(Entries provided Opens)
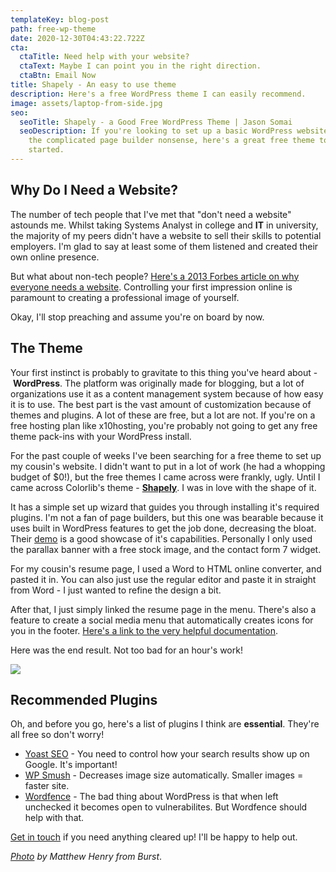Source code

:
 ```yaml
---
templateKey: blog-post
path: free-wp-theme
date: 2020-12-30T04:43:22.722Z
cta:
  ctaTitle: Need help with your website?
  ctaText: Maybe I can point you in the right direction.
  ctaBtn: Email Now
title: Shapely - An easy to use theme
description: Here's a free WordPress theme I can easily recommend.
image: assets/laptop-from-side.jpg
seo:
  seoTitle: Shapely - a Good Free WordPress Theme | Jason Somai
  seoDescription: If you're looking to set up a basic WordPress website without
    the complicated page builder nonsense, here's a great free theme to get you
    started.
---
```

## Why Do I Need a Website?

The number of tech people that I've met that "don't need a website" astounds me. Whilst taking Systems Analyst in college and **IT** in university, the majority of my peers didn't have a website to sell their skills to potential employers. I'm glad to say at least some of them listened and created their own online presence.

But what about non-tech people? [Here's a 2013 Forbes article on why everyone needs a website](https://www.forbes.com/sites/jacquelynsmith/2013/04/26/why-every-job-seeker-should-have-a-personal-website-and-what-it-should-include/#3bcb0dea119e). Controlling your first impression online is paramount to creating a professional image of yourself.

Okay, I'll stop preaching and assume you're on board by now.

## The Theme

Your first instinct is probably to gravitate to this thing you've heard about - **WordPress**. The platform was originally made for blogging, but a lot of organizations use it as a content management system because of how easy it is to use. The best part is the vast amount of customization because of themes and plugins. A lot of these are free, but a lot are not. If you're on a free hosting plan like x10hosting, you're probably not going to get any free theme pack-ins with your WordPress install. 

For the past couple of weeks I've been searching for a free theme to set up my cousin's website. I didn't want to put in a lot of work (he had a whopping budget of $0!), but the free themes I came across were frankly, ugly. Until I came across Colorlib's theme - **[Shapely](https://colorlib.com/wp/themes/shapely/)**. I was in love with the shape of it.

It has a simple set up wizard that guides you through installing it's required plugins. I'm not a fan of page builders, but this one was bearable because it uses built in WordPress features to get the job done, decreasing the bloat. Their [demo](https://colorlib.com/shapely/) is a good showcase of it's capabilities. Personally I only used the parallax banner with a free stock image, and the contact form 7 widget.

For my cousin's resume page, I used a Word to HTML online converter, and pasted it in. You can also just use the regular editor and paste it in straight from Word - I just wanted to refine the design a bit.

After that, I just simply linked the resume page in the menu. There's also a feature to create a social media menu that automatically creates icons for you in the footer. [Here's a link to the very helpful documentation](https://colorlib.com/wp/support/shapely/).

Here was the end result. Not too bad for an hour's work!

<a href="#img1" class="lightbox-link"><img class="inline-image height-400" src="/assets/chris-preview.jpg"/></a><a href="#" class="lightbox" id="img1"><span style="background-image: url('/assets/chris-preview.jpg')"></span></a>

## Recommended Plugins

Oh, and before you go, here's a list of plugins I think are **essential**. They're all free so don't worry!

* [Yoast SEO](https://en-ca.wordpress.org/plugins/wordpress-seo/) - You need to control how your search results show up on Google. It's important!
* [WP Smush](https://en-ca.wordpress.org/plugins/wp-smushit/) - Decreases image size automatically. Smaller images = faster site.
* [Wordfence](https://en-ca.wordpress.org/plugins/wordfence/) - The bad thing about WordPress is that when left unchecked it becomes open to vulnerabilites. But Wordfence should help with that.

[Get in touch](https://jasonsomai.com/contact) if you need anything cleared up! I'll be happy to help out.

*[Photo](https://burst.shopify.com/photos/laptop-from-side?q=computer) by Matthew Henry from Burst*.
(Entries provided Closes)
(Entries provided Opens)
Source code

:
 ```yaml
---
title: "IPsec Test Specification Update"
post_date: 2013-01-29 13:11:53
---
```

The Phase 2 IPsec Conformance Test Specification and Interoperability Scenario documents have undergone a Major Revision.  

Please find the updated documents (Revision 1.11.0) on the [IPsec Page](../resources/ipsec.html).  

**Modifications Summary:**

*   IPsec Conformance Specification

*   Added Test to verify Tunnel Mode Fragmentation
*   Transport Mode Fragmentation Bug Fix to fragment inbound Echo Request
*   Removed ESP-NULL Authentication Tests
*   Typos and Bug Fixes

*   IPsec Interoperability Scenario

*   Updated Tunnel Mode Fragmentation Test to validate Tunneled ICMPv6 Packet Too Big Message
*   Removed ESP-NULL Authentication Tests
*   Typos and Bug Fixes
(Entries provided Closes)
● Required action
Going down the listing above, begin printing at the line with "After that, I" and finish with the line with "Here was the", exactly as they appear.

● Finished exercise
After that, I just simply linked the resume page in the menu. There's also a feature to create a social media menu that automatically creates icons for you in the footer. [Here's a link to the very helpful documentation](https://colorlib.com/wp/support/shapely/).

Here was the end result. Not too bad for an hour's work!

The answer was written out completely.